(Source texts of formatted documents)
=====

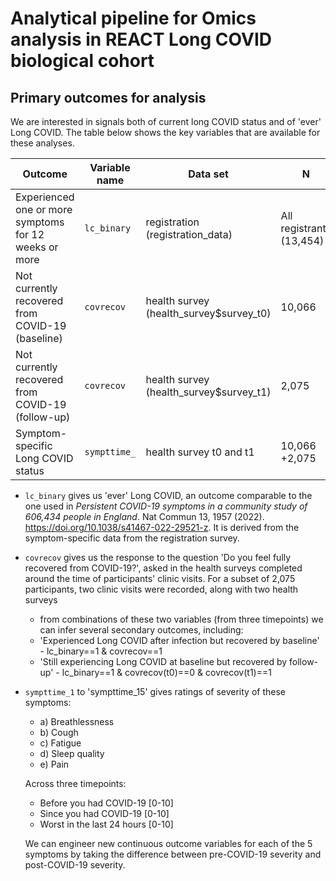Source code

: # Analytical pipeline for Omics analysis in REACT Long COVID biological cohort

## Primary outcomes for analysis

We are interested in signals both of current long COVID status and of 'ever' Long COVID. The table below shows the key variables that are available for these analyses.

| Outcome                                                       | Variable name | Data set                              | N                      |
|---------------------------------------------------------------|---------------|---------------------------------------|------------------------|
| Experienced one or more symptoms for 12 weeks or more         | `lc_binary`     | registration (registration_data)      | All registrants (13,454) |
| Not currently recovered from COVID-19 (baseline)              | `covrecov`      | health survey (health_survey$survey_t0) | 10,066                 |
| Not currently recovered from COVID-19 (follow-up)             | `covrecov`      | health survey (health_survey$survey_t1) | 2,075                  |
| Symptom-specific Long COVID status                            | `sympttime_`    | health survey t0 and t1                 | 10,066 +2,075          |




* `lc_binary` gives us 'ever' Long COVID, an outcome comparable to the one used in _Persistent COVID-19 symptoms in a community study of 606,434 people in England_. Nat Commun 13, 1957 (2022). https://doi.org/10.1038/s41467-022-29521-z. It is derived from the symptom-specific data from the registration survey.
* `covrecov` gives us the response to the question 'Do you feel fully recovered from COVID-19?', asked in the health surveys completed around the time of participants' clinic visits. For a subset of 2,075 participants, two clinic visits were recorded, along with two health surveys
  -   from  combinations of these two variables (from three timepoints) we can infer several secondary outcomes, including:
    -   'Experienced Long COVID after infection but recovered by baseline' - lc_binary==1 & covrecov==1
    -   'Still experiencing Long COVID at baseline but recovered by follow-up' - lc_binary==1 & covrecov(t0)==0 & covrecov(t1)==1
* `sympttime_1` to 'sympttime_15' gives ratings of severity of these symptoms:
  -   a)	Breathlessness
  -   b)	Cough
  -   c)	Fatigue
  -   d)	Sleep quality
  -   e)	Pain
  
  Across three timepoints:

  -   Before you had COVID-19 [0-10]
  -   Since you had COVID-19 [0-10]
  -   Worst in the last 24 hours [0-10]
 
  We can engineer new continuous outcome variables for each of the 5 symptoms by taking the difference between pre-COVID-19 severity and post-COVID-19 severity.


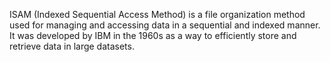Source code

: ISAM (Indexed Sequential Access Method) is a file organization method used for managing and accessing data in a sequential and indexed manner. It was developed by IBM in the 1960s as a way to efficiently store and retrieve data in large datasets.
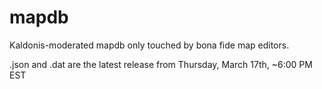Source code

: # mapdb
Kaldonis-moderated mapdb only touched by bona fide map editors.

.json and .dat are the latest release from Thursday, March 17th, ~6:00 PM EST
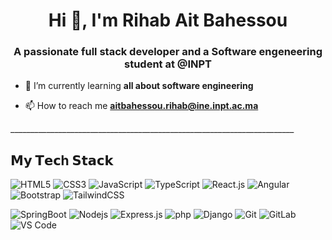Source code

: <h1 align="center">Hi 👋, I'm Rihab Ait Bahessou</h1>
<h3 align="center">A passionate full stack developer and a Software engeneering student at @INPT</h3>



- 🌱 I’m currently learning **all about software engineering**

- 📫 How to reach me **aitbahessou.rihab@ine.inpt.ac.ma**

<p>_______________________________________________________________________</p>

## 𝗠𝘆 𝗧𝗲𝗰h 𝗦𝘁𝗮𝗰𝗸

![HTML5](https://img.shields.io/badge/-HTML5-%23E44D27?style=flat-square&logo=html5&logoColor=ffffff)
![CSS3](https://img.shields.io/badge/-CSS3-%231572B6?style=flat-square&logo=css3)
![JavaScript](https://img.shields.io/badge/-JavaScript-%23F7DF1C?style=flat-square&logo=javascript&logoColor=000000&labelColor=%23F7DF1C&color=%23FFCE5A)
![TypeScript](https://img.shields.io/badge/-TypeScript-007ACC?style=flat-square&logo=typescript&logoColor=white)
![React.js](https://img.shields.io/badge/-React.js-%23282C34?style=flat-square&logo=react)
![Angular](https://img.shields.io/badge/-Angular-%23ff0000?style=flat-square&logo=angular)
![Bootstrap](https://img.shields.io/badge/-Bootstrap-%234B32C3?style=flat-square&logo=bootstrap&logoColor=ffffff)
![TailwindCSS](https://img.shields.io/badge/-TailwindCSS-%23ffffff?style=flat-square&logo=tailwind-css)





![SpringBoot](https://img.shields.io/badge/-SpringBoot-%236DB33F?style=flat-square&logo=springboot&logoColor=ffffff)
![Nodejs](https://img.shields.io/badge/-Node.js-%23ffffff?style=flat-square&logo=node.js)
![Express.js](https://img.shields.io/badge/-Express.js-%23282C34?style=flat-square&logo=express)
![php](https://img.shields.io/badge/-PHP-%236F5EBB?style=flat-square&logo=php&logoColor=ffffff)
![Django](https://img.shields.io/badge/-django-%23092E20?style=flat-square&logo=django)
![Git](https://img.shields.io/badge/-Git-%23F05032?style=flat-square&logo=git&logoColor=%23ffffff)
![GitLab](https://img.shields.io/badge/-GitLab-FCA121?style=flat-square&logo=gitlab)
![VS Code](https://img.shields.io/badge/-VSCode-%23007ACC?style=flat-square&logo=visual-studio-code)


  
  
  
  
  
 
  
  
  
  
  
  
  
  
  
   
  
  
  
   
  
   
  
  
  
  
  
   



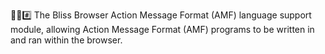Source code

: 🌳️🌐️#️⃣️ The Bliss Browser Action Message Format (AMF) language support module, allowing Action Message Format (AMF) programs to be written in and ran within the browser.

=====

Restate the records above exactly, less any pictures.

THE COMPLETED TASK:
Source code

: # Analytical pipeline for Omics analysis in REACT Long COVID biological cohort

## Primary outcomes for analysis

We are interested in signals both of current long COVID status and of 'ever' Long COVID. The table below shows the key variables that are available for these analyses.

| Outcome                                                       | Variable name | Data set                              | N                      |
|---------------------------------------------------------------|---------------|---------------------------------------|------------------------|
| Experienced one or more symptoms for 12 weeks or more         | `lc_binary`     | registration (registration_data)      | All registrants (13,454) |
| Not currently recovered from COVID-19 (baseline)              | `covrecov`      | health survey (health_survey$survey_t0) | 10,066                 |
| Not currently recovered from COVID-19 (follow-up)             | `covrecov`      | health survey (health_survey$survey_t1) | 2,075                  |
| Symptom-specific Long COVID status                            | `sympttime_`    | health survey t0 and t1                 | 10,066 +2,075          |




* `lc_binary` gives us 'ever' Long COVID, an outcome comparable to the one used in _Persistent COVID-19 symptoms in a community study of 606,434 people in England_. Nat Commun 13, 1957 (2022). https://doi.org/10.1038/s41467-022-29521-z. It is derived from the symptom-specific data from the registration survey.
* `covrecov` gives us the response to the question 'Do you feel fully recovered from COVID-19?', asked in the health surveys completed around the time of participants' clinic visits. For a subset of 2,075 participants, two clinic visits were recorded, along with two health surveys
  -   from  combinations of these two variables (from three timepoints) we can infer several secondary outcomes, including:
    -   'Experienced Long COVID after infection but recovered by baseline' - lc_binary==1 & covrecov==1
    -   'Still experiencing Long COVID at baseline but recovered by follow-up' - lc_binary==1 & covrecov(t0)==0 & covrecov(t1)==1
* `sympttime_1` to 'sympttime_15' gives ratings of severity of these symptoms:
  -   a)	Breathlessness
  -   b)	Cough
  -   c)	Fatigue
  -   d)	Sleep quality
  -   e)	Pain
  
  Across three timepoints:

  -   Before you had COVID-19 [0-10]
  -   Since you had COVID-19 [0-10]
  -   Worst in the last 24 hours [0-10]
 
  We can engineer new continuous outcome variables for each of the 5 symptoms by taking the difference between pre-COVID-19 severity and post-COVID-19 severity.


Source code

: ISAM (Indexed Sequential Access Method) is a file organization method used for managing and accessing data in a sequential and indexed manner. It was developed by IBM in the 1960s as a way to efficiently store and retrieve data in large datasets.
Source code

: # mapdb
Kaldonis-moderated mapdb only touched by bona fide map editors.

.json and .dat are the latest release from Thursday, March 17th, ~6:00 PM EST
Source code

: <h1 align="center">Hi 👋, I'm Rihab Ait Bahessou</h1>
<h3 align="center">A passionate full stack developer and a Software engeneering student at @INPT</h3>



- 🌱 I’m currently learning **all about software engineering**

- 📫 How to reach me **aitbahessou.rihab@ine.inpt.ac.ma**

<p>_______________________________________________________________________</p>

## 𝗠𝘆 𝗧𝗲𝗰h 𝗦𝘁𝗮𝗰𝗸

![HTML5](https://img.shields.io/badge/-HTML5-%23E44D27?style=flat-square&logo=html5&logoColor=ffffff)
![CSS3](https://img.shields.io/badge/-CSS3-%231572B6?style=flat-square&logo=css3)
![JavaScript](https://img.shields.io/badge/-JavaScript-%23F7DF1C?style=flat-square&logo=javascript&logoColor=000000&labelColor=%23F7DF1C&color=%23FFCE5A)
![TypeScript](https://img.shields.io/badge/-TypeScript-007ACC?style=flat-square&logo=typescript&logoColor=white)
![React.js](https://img.shields.io/badge/-React.js-%23282C34?style=flat-square&logo=react)
![Angular](https://img.shields.io/badge/-Angular-%23ff0000?style=flat-square&logo=angular)
![Bootstrap](https://img.shields.io/badge/-Bootstrap-%234B32C3?style=flat-square&logo=bootstrap&logoColor=ffffff)
![TailwindCSS](https://img.shields.io/badge/-TailwindCSS-%23ffffff?style=flat-square&logo=tailwind-css)





![SpringBoot](https://img.shields.io/badge/-SpringBoot-%236DB33F?style=flat-square&logo=springboot&logoColor=ffffff)
![Nodejs](https://img.shields.io/badge/-Node.js-%23ffffff?style=flat-square&logo=node.js)
![Express.js](https://img.shields.io/badge/-Express.js-%23282C34?style=flat-square&logo=express)
![php](https://img.shields.io/badge/-PHP-%236F5EBB?style=flat-square&logo=php&logoColor=ffffff)
![Django](https://img.shields.io/badge/-django-%23092E20?style=flat-square&logo=django)
![Git](https://img.shields.io/badge/-Git-%23F05032?style=flat-square&logo=git&logoColor=%23ffffff)
![GitLab](https://img.shields.io/badge/-GitLab-FCA121?style=flat-square&logo=gitlab)
![VS Code](https://img.shields.io/badge/-VSCode-%23007ACC?style=flat-square&logo=visual-studio-code)


  
  
  
  
  
 
  
  
  
  
  
  
  
  
  
   
  
  
  
   
  
   
  
  
  
  
  
   



Source code

: 🌳️🌐️#️⃣️ The Bliss Browser Action Message Format (AMF) language support module, allowing Action Message Format (AMF) programs to be written in and ran within the browser.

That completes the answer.